Intervention de Mathieu Darnaud

Réunion du 20 mars 2018 à 15h00
Protection des données personnelles — Discussion en procédure accélérée d'un projet de loi dans le texte de la commission

Photo de Mathieu DarnaudMathieu Darnaud :

Monsieur le président, madame la garde des sceaux, madame la rapporteur, mes chers collègues, alors que le règlement européen relatif aux données personnelles doit entrer en vigueur à compter du 6 mai 2018, l’adoption du présent projet de loi revêt un caractère incontournable.

Toutefois, indépendamment de cette obligation liée à nos engagements européens, l’adaptation de notre législation au formidable défi soulevé par les questions liées aux big data n’en était pas moins urgente. En effet, pas plus que les géants de l’Internet, les pirates ou profiteurs de tout poil n’attendront pas l’adaptation de notre législation pour exploiter sans vergogne les données personnelles de nos concitoyens.

Pour organiser un dispositif de sécurité efficace, l’Union européenne est une chance pour la France, car elle constitue l’échelon le plus pertinent. Comme l’ont souligné Mme la rapporteur et M. Sutour, le RGPD permet aux États membres d’harmoniser leurs pratiques, en prenant exemple sur ce qui fonctionne chez leurs voisins, ce qui leur laisse une marge très appréciable pour mener leurs propres politiques d’adaptation.

Ils pourront d’ailleurs s’inspirer de la France, précurseur en matière de protection des données, puisque nous fêtons cette année les quarante années d’existence de la CNIL, d’ailleurs présidée en son temps par notre ancien collègue Alex Türk.

Les données personnelles touchent donc à la vie privée, à la santé, à nos comportements, par le biais de photos ou d’informations… bref, à l’intime. Il me semble que c’est déjà se faire une certaine idée de l’homme et de l’État de droit que de considérer que le citoyen ne peut être dépossédé de cette intimité. En affirmant son refus de laisser à des tiers une emprise sur nos existences, le Sénat remplit pleinement sa vocation de défenseur des libertés individuelles.
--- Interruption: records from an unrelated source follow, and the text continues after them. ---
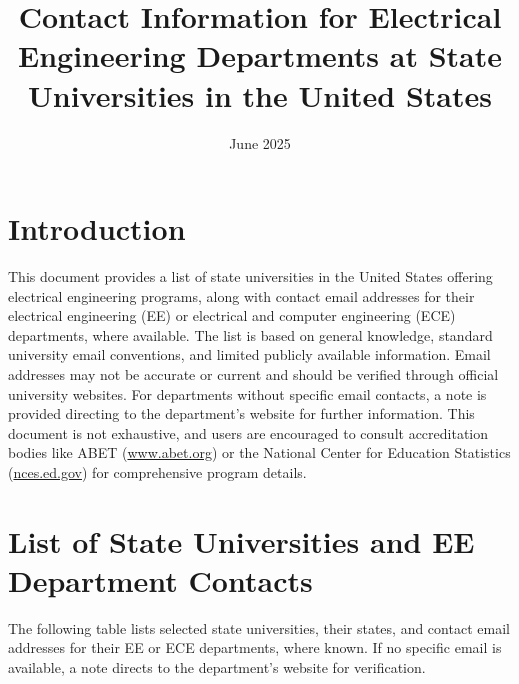 \documentclass[12pt]{article}
\title{Contact Information for Electrical Engineering Departments at State Universities in the United States}
\author{}
\date{June 2025}
\begin{document}
\maketitle

\section*{Introduction}
This document provides a list of state universities in the United States offering electrical engineering programs, along with contact email addresses for their electrical engineering (EE) or electrical and computer engineering (ECE) departments, where available. The list is based on general knowledge, standard university email conventions, and limited publicly available information. Email addresses may not be accurate or current and should be verified through official university websites. For departments without specific email contacts, a note is provided directing to the department’s website for further information. This document is not exhaustive, and users are encouraged to consult accreditation bodies like ABET (\url{www.abet.org}) or the National Center for Education Statistics (\url{nces.ed.gov}) for comprehensive program details.

\section*{List of State Universities and EE Department Contacts}
The following table lists selected state universities, their states, and contact email addresses for their EE or ECE departments, where known. If no specific email is available, a note directs to the department’s website for verification.
\end{document}
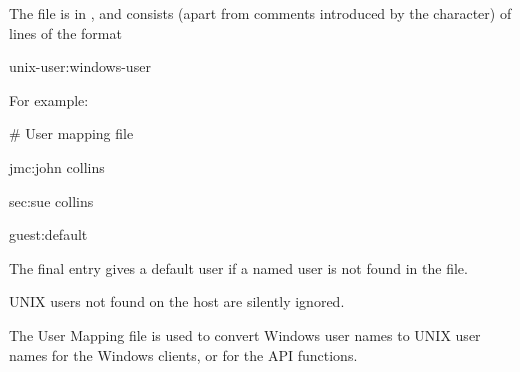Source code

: The file is in \usermap, and consists (apart from comments introduced by the \filename{\#} character) of lines of the format

\begin{expara}

unix-user:windows-user

\end{expara}

For example:

\begin{expara}

\# User mapping file

jmc:john collins

sec:sue collins

guest:default

\end{expara}

The final entry gives a default user if a named user is not found in the file.

UNIX users not found on the host are silently ignored.

The User Mapping file is used to convert Windows user names to UNIX user names for the Windows clients, or for the API functions.

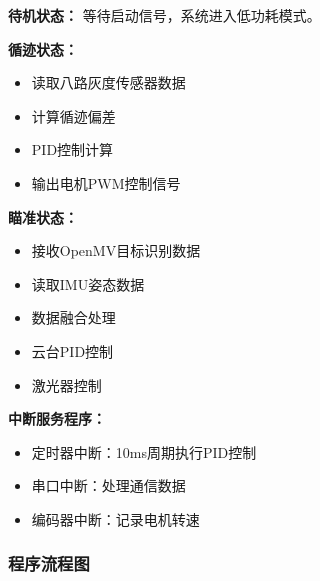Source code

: \documentclass[UTF-8,zihao=-4]{ctexart}
\begin{document}
    \textbf{待机状态：}
    等待启动信号，系统进入低功耗模式。
    
    \textbf{循迹状态：}
    \begin{itemize}
        \item 读取八路灰度传感器数据
        \item 计算循迹偏差
        \item PID控制计算
        \item 输出电机PWM控制信号
    \end{itemize}
    
    \textbf{瞄准状态：}
    \begin{itemize}
        \item 接收OpenMV目标识别数据
        \item 读取IMU姿态数据
        \item 数据融合处理
        \item 云台PID控制
        \item 激光器控制
    \end{itemize}
    
    \textbf{中断服务程序：}
    \begin{itemize}
        \item 定时器中断：10ms周期执行PID控制
        \item 串口中断：处理通信数据
        \item 编码器中断：记录电机转速
    \end{itemize}
\subsubsection{程序流程图}
    
\end{document}

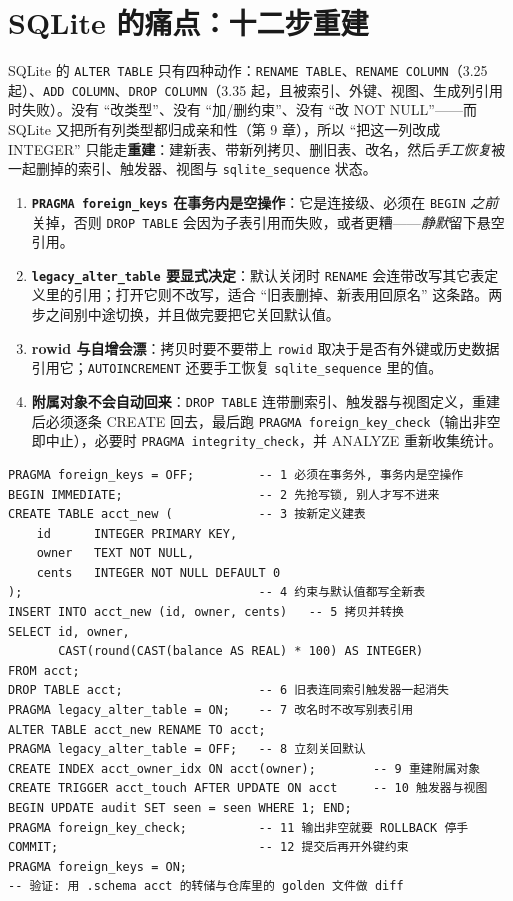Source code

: \documentclass[12pt,a4paper,fontset=fandol]{ctexbook}
\newcommand{\Tp}[1]{\texttt{#1}}
\begin{document}
\section{SQLite 的痛点：十二步重建}

SQLite 的 \texttt{ALTER TABLE} 只有四种动作：\texttt{RENAME TABLE}、\texttt{RENAME COLUMN}（3.25 起）、\texttt{ADD COLUMN}、\texttt{DROP COLUMN}（3.35 起，且被索引、外键、视图、生成列引用时失败）。没有 ``改类型''、没有 ``加/删约束''、没有 ``改 NOT NULL''——而 SQLite 又把所有列类型都归成亲和性（第 9 章），所以 ``把这一列改成 INTEGER'' 只能走\textbf{重建}：建新表、带新列拷贝、删旧表、改名，然后\emph{手工恢复}被一起删掉的索引、触发器、视图与 \Tp{sqlite\_sequence} 状态。

\begin{warning}[title=重建的四个真实陷阱]
\begin{enumerate}
  \item \textbf{\Tp{PRAGMA foreign\_keys} 在事务内是空操作}：它是连接级、必须在 \texttt{BEGIN} \emph{之前}关掉，否则 \texttt{DROP TABLE} 会因为子表引用而失败，或者更糟——\emph{静默}留下悬空引用。
  \item \textbf{\Tp{legacy\_alter\_table} 要显式决定}：默认关闭时 \texttt{RENAME} 会连带改写其它表定义里的引用；打开它则不改写，适合 ``旧表删掉、新表用回原名'' 这条路。两步之间别中途切换，并且做完要把它关回默认值。
  \item \textbf{rowid 与自增会漂}：拷贝时要不要带上 \texttt{rowid} 取决于是否有外键或历史数据引用它；\texttt{AUTOINCREMENT} 还要手工恢复 \Tp{sqlite\_sequence} 里的值。
  \item \textbf{附属对象不会自动回来}：\texttt{DROP TABLE} 连带删索引、触发器与视图定义，重建后必须逐条 CREATE 回去，最后跑 \Tp{PRAGMA foreign\_key\_check}（输出非空即中止），必要时 \Tp{PRAGMA integrity\_check}，并 ANALYZE 重新收集统计。
\end{enumerate}
\end{warning}

\begin{lstlisting}[style=sqlstyle,caption={SQLite：把文本列重建成整型列的完整十二步}]
PRAGMA foreign_keys = OFF;         -- 1 必须在事务外, 事务内是空操作
BEGIN IMMEDIATE;                   -- 2 先抢写锁, 别人才写不进来
CREATE TABLE acct_new (            -- 3 按新定义建表
    id      INTEGER PRIMARY KEY,
    owner   TEXT NOT NULL,
    cents   INTEGER NOT NULL DEFAULT 0
);                                 -- 4 约束与默认值都写全新表
INSERT INTO acct_new (id, owner, cents)   -- 5 拷贝并转换
SELECT id, owner,
       CAST(round(CAST(balance AS REAL) * 100) AS INTEGER)
FROM acct;
DROP TABLE acct;                   -- 6 旧表连同索引触发器一起消失
PRAGMA legacy_alter_table = ON;    -- 7 改名时不改写别表引用
ALTER TABLE acct_new RENAME TO acct;
PRAGMA legacy_alter_table = OFF;   -- 8 立刻关回默认
CREATE INDEX acct_owner_idx ON acct(owner);        -- 9 重建附属对象
CREATE TRIGGER acct_touch AFTER UPDATE ON acct     -- 10 触发器与视图
BEGIN UPDATE audit SET seen = seen WHERE 1; END;
PRAGMA foreign_key_check;          -- 11 输出非空就要 ROLLBACK 停手
COMMIT;                            -- 12 提交后再开外键约束
PRAGMA foreign_keys = ON;
-- 验证: 用 .schema acct 的转储与仓库里的 golden 文件做 diff
\end{lstlisting}
\end{document}

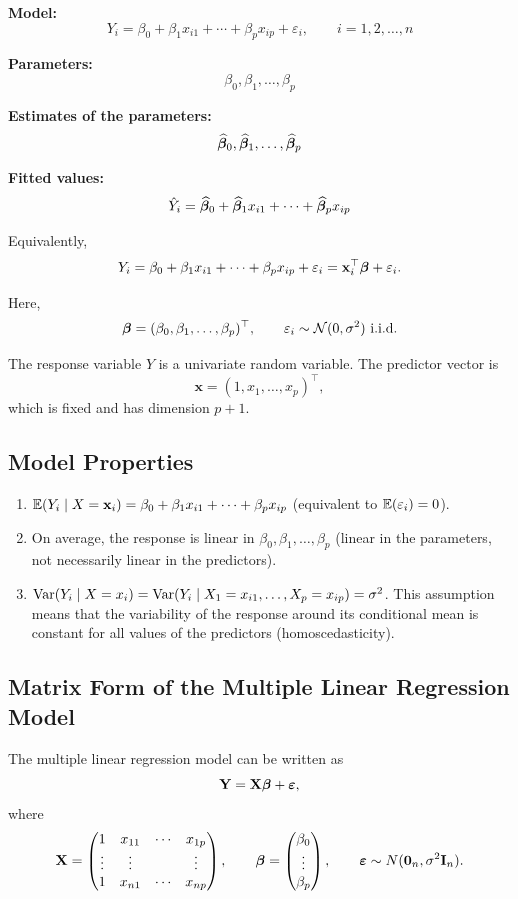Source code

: \textbf{Model:}
\[
Y_i = \beta_0 + \beta_1 x_{i1} + \cdots + \beta_p x_{ip} + \varepsilon_i,
\qquad i = 1, 2, \ldots, n
\]

\textbf{Parameters:}
\[
\beta_0, \beta_1, \ldots, \beta_p
\]

\textbf{Estimates of the parameters:}
\[
\bhat{\beta}_0, \bhat{\beta}_1, \ldots, \bhat{\beta}_p
\]

\textbf{Fitted values:}
\[
\hat{Y}_i = \bhat{\beta}_0 + \bhat{\beta}_1 x_{i1} + \cdots + \bhat{\beta}_p x_{ip}
\]

Equivalently,
\[
Y_i = \beta_0 + \beta_1 x_{i1} + \cdots + \beta_p x_{ip} + \varepsilon_i
= \mathbf{x}_i^\top \bbeta + \varepsilon_i.
\]

Here,
\[
\bbeta = (\beta_0,\beta_1,\dots,\beta_p)^\top,
\qquad
\varepsilon_i \sim \mathcal{N}(0,\sigma^2) \text{ i.i.d.}
\]

The response variable $Y$ is a univariate random variable. The predictor vector is
\[
\mathbf{x} = (1, x_1, \dots, x_p)^\top,
\]
which is fixed and has dimension $p+1$.

\subsection{Model Properties}

\begin{enumerate}
    \item $\E(Y_i \mid X = \mathbf{x}_i) = \beta_0 + \beta_1 x_{i1} + \cdots + \beta_p x_{ip}$ (equivalent to $\E(\varepsilon_i) = 0$).

    \item On average, the response is linear in $\beta_0,\beta_1,\dots,\beta_p$ (linear in the parameters, not necessarily linear in the predictors).

    \item $\Var(Y_i \mid X = x_i) = \Var(Y_i \mid X_1 = x_{i1}, \ldots, X_p = x_{ip}) = \sigma^2$. This assumption means that the variability of the response around its conditional mean is constant for all values of the predictors (homoscedasticity).
\end{enumerate}

\subsection{Matrix Form of the Multiple Linear Regression Model}

The multiple linear regression model can be written as
\[
\mathbf{Y} = \mathbf{X}\bbeta + \beps,
\]
where
\[
\mathbf{X}
=
\begin{pmatrix}
1 & x_{11} & \cdots & x_{1p} \\
\vdots & \vdots & & \vdots \\
1 & x_{n1} & \cdots & x_{np}
\end{pmatrix},
\qquad
\bbeta
=
\begin{pmatrix}
\beta_0 \\
\vdots \\
\beta_p
\end{pmatrix},
\qquad
\beps
\sim N(\mathbf{0}_n, \sigma^2 \mathbf{I}_n).
\]

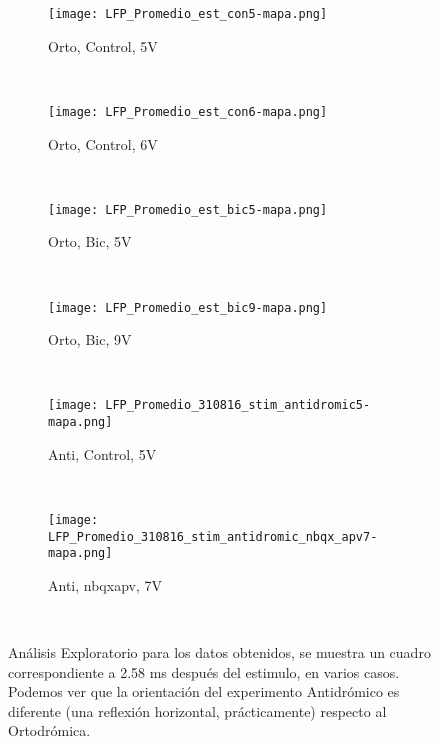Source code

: \documentclass{article}
\begin{document}
\begin{figure}[h]
    \centering
    \begin{subfigure}[b]{0.45\textwidth}
        \texttt{[image: LFP\_Promedio\_est\_con5-mapa.png]}
        \caption{Orto, Control, 5V}
        \label{ocon5}
    \end{subfigure}
    ~ %
    \begin{subfigure}[b]{0.45\textwidth}
        \texttt{[image: LFP\_Promedio\_est\_con6-mapa.png]}
        \caption{Orto, Control, 6V}
        \label{ocon6}
    \end{subfigure} \\
 \begin{subfigure}[b]{0.45\textwidth}
        \texttt{[image: LFP\_Promedio\_est\_bic5-mapa.png]}
        \caption{Orto, Bic, 5V}
        \label{ocon5}
    \end{subfigure}
    ~ %
    \begin{subfigure}[b]{0.45\textwidth}
        \texttt{[image: LFP\_Promedio\_est\_bic9-mapa.png]}
        \caption{Orto, Bic,  9V}
        \label{ocon6}
    \end{subfigure} \\
 \begin{subfigure}[b]{0.45\textwidth}
        \texttt{[image: LFP\_Promedio\_310816\_stim\_antidromic5-mapa.png]}
        \caption{Anti, Control, 5V}
        \label{ocon5}
    \end{subfigure}
    ~ %
    \begin{subfigure}[b]{0.45\textwidth}
        \texttt{[image: LFP\_Promedio\_310816\_stim\_antidromic\_nbqx\_apv7-mapa.png]}
        \caption{Anti, nbqxapv, 7V}
        \label{ocon6}
    \end{subfigure} \\
    \caption{Análisis Exploratorio para los datos obtenidos,
      se muestra un cuadro correspondiente a 2.58 ms después del estimulo,
      en varios casos. Podemos ver que la orientación del experimento Antidrómico
      es diferente (una reflexión horizontal, prácticamente) respecto al Ortodrómica.
    }\label{exploratorio}
\end{figure}
\end{document}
Au travers de ce projet de loi, c’est aussi l’occasion d’affirmer une certaine conception de la démocratie, d’autant que les révélations faites par deux journaux américains nous dessinent un horizon particulièrement sombre en la matière.

En effet, si elle était confirmée, la captation par l’entreprise Cambridge Analytica, pour des motifs prétendument académiques, de données recueillies sur Facebook émanant de 30 à 50 millions de comptes à des fins de profilage politique pour influencer le vote lors de la dernière élection présidentielle américaine montre l’acuité de la menace.

Il s’agit donc d’une question tout à fait cruciale pour la vie démocratique de nos sociétés. De la même manière, d’autres attaques impliquant des intérêts puissants, notamment d’États étrangers, soulèvent la question de la souveraineté nationale.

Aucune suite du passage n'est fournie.